Collection entries:
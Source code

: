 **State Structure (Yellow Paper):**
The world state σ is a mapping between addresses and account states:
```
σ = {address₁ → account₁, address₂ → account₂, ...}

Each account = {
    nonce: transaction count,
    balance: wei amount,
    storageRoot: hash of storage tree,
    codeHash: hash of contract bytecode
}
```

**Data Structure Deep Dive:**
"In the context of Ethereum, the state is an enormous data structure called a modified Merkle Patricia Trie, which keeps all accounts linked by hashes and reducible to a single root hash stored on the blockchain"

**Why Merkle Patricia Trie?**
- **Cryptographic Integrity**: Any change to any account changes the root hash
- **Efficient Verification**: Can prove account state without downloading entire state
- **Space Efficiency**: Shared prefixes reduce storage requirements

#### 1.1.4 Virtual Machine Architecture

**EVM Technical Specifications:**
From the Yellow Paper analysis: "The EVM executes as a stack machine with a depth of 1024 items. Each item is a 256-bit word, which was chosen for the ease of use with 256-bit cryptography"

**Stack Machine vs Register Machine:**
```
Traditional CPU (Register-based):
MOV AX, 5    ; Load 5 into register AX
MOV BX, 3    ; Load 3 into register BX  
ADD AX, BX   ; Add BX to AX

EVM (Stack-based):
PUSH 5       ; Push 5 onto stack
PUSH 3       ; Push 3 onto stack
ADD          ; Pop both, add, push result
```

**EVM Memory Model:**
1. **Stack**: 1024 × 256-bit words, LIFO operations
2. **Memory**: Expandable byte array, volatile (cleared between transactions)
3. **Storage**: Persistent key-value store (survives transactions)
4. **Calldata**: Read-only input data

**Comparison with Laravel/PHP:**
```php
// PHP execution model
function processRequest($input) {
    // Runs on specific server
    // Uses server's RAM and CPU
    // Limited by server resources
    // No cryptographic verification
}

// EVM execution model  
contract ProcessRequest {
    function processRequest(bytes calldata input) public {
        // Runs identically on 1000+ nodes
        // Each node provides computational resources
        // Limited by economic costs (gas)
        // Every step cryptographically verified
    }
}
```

--

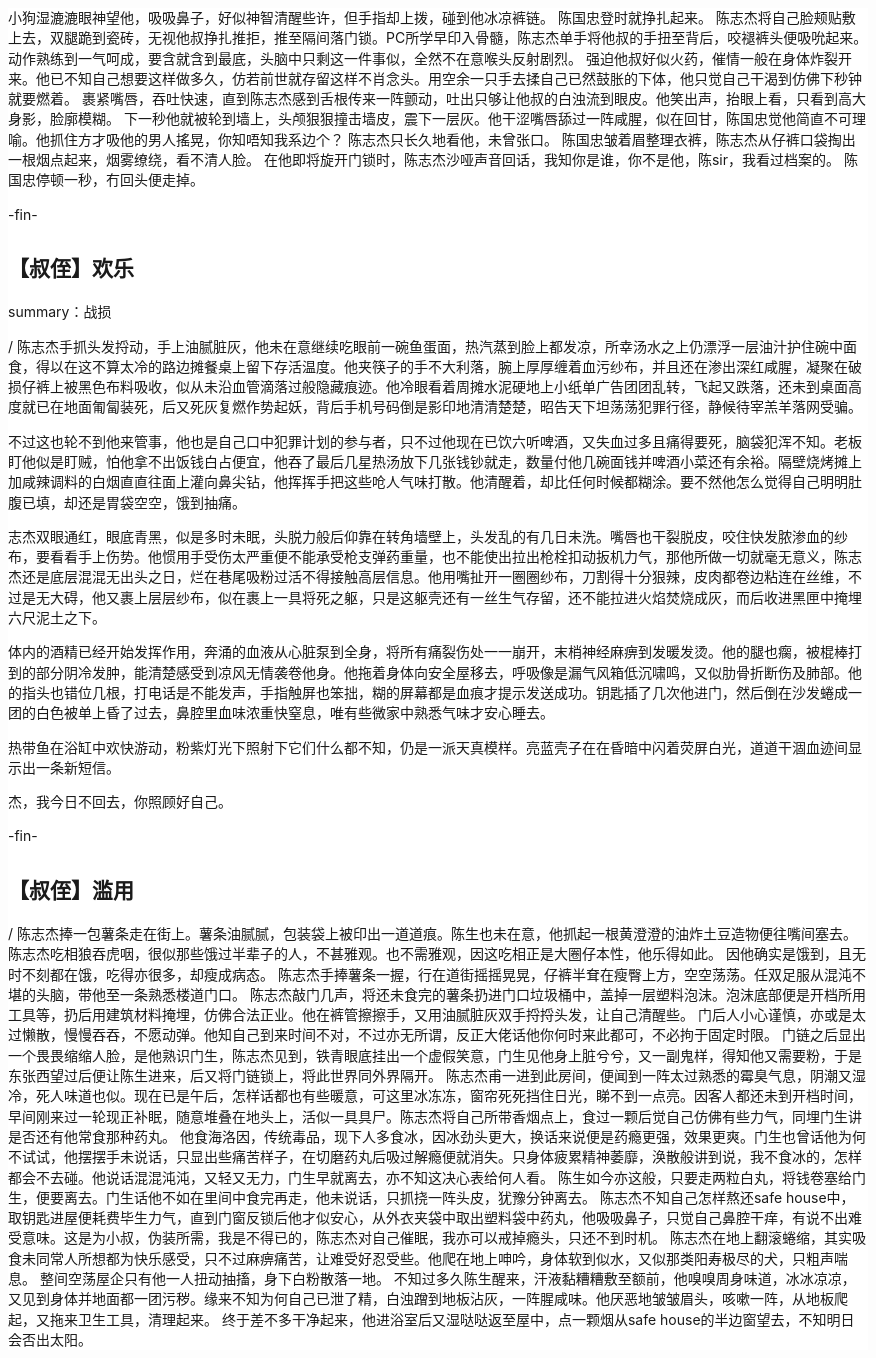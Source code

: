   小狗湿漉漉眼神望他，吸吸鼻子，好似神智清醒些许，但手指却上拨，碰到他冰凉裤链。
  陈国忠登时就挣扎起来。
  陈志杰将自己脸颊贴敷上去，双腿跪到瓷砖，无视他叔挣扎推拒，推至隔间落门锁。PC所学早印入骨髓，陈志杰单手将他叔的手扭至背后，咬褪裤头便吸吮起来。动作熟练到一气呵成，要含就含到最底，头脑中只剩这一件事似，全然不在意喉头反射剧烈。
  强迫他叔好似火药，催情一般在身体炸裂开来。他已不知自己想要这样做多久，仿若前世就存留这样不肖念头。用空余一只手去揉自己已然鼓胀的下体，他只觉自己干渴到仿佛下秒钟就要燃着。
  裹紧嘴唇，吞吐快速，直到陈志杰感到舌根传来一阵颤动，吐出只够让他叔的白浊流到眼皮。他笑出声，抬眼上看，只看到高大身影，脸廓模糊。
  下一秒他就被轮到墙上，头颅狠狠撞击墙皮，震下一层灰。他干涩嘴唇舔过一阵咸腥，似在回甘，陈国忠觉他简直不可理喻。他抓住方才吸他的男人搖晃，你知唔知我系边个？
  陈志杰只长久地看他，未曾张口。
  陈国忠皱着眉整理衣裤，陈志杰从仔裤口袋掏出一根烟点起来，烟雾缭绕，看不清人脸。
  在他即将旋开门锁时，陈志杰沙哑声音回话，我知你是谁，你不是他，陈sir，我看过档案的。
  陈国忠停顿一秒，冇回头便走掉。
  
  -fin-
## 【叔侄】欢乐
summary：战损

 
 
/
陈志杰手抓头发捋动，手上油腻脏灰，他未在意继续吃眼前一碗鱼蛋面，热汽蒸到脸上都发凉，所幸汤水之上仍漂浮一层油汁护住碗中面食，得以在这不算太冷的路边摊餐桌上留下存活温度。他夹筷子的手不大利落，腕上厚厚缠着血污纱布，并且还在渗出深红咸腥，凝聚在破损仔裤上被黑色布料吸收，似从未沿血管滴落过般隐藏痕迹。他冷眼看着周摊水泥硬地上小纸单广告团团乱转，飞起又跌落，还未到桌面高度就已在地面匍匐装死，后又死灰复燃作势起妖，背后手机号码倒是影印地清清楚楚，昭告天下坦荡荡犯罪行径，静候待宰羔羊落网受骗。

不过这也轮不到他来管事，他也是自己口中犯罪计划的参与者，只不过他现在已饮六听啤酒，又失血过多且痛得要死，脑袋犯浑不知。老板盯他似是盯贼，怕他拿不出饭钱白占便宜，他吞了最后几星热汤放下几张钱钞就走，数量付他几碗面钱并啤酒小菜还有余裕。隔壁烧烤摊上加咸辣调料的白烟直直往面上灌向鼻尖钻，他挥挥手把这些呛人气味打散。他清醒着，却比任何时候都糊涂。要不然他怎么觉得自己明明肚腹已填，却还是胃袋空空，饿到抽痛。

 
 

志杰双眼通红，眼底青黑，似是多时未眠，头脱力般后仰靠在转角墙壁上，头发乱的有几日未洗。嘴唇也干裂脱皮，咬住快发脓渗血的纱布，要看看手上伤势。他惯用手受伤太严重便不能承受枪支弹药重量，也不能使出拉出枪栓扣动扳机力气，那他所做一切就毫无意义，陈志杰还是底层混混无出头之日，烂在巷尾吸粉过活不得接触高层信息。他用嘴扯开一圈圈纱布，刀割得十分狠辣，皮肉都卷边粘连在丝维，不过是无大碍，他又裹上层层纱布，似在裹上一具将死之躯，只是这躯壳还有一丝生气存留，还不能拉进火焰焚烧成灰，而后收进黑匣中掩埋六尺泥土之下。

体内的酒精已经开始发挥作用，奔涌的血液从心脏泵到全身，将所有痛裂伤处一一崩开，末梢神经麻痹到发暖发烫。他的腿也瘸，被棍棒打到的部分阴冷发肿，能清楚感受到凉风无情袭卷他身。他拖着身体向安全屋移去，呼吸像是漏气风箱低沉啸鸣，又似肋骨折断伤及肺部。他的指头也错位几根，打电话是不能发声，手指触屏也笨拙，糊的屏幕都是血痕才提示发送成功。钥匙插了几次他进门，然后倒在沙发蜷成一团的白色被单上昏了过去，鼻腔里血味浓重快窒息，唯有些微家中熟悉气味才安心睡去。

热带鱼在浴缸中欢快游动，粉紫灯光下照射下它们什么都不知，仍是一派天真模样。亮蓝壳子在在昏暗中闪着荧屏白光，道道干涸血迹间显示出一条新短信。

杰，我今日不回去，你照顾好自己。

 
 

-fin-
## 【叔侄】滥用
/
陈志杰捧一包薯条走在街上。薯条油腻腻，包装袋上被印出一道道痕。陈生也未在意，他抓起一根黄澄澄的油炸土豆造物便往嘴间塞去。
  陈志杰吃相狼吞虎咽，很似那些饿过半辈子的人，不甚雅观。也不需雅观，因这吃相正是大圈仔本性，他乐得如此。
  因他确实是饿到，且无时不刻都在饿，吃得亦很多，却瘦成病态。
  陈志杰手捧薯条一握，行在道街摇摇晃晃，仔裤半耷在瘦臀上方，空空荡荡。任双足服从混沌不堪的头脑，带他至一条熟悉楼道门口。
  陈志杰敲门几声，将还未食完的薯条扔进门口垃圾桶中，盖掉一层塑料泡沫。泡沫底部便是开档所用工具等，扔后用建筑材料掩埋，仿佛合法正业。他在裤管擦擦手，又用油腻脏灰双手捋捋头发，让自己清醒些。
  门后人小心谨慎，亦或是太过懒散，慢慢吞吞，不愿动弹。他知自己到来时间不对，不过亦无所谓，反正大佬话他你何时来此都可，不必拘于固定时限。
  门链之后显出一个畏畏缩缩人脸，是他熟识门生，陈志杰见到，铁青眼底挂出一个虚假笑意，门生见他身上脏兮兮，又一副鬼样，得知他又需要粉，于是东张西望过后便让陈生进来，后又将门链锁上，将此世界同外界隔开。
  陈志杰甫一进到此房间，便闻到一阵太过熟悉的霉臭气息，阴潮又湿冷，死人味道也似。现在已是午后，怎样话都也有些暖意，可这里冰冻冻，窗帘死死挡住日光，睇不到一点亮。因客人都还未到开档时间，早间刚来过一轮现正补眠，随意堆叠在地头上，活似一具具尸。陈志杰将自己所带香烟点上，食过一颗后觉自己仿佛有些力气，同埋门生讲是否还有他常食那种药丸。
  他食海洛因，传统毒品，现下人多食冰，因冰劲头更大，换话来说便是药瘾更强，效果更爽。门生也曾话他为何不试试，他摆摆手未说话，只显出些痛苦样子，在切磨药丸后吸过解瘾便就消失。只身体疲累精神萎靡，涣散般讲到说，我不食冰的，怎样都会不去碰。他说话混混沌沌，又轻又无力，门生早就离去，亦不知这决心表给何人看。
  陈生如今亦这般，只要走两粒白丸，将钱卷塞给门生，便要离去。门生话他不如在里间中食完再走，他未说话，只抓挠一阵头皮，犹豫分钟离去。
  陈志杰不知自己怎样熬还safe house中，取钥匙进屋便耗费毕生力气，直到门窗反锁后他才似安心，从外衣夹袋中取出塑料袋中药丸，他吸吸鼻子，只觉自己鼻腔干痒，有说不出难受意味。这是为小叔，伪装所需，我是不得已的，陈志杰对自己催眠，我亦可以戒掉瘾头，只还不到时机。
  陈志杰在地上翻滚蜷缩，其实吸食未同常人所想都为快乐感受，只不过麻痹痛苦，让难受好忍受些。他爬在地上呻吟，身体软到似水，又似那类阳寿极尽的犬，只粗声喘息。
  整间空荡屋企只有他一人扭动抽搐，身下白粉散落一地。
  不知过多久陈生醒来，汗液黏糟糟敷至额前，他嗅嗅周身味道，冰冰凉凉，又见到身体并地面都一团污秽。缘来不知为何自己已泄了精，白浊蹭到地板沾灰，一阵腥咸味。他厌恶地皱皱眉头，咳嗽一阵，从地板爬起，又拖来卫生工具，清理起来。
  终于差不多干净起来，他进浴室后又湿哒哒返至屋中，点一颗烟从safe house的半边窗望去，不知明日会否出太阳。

▶ [ASSIGNMENT] Please give an exact copy of the entries above, from the line with "门后人小心谨慎，亦或是太过懒" down to the line with "门链之后显出一个畏畏缩缩人脸", inclusive, and nothing else.

▶ [RESULT OF THE EXERCISE]
  门后人小心谨慎，亦或是太过懒散，慢慢吞吞，不愿动弹。他知自己到来时间不对，不过亦无所谓，反正大佬话他你何时来此都可，不必拘于固定时限。
  门链之后显出一个畏畏缩缩人脸，是他熟识门生，陈志杰见到，铁青眼底挂出一个虚假笑意，门生见他身上脏兮兮，又一副鬼样，得知他又需要粉，于是东张西望过后便让陈生进来，后又将门链锁上，将此世界同外界隔开。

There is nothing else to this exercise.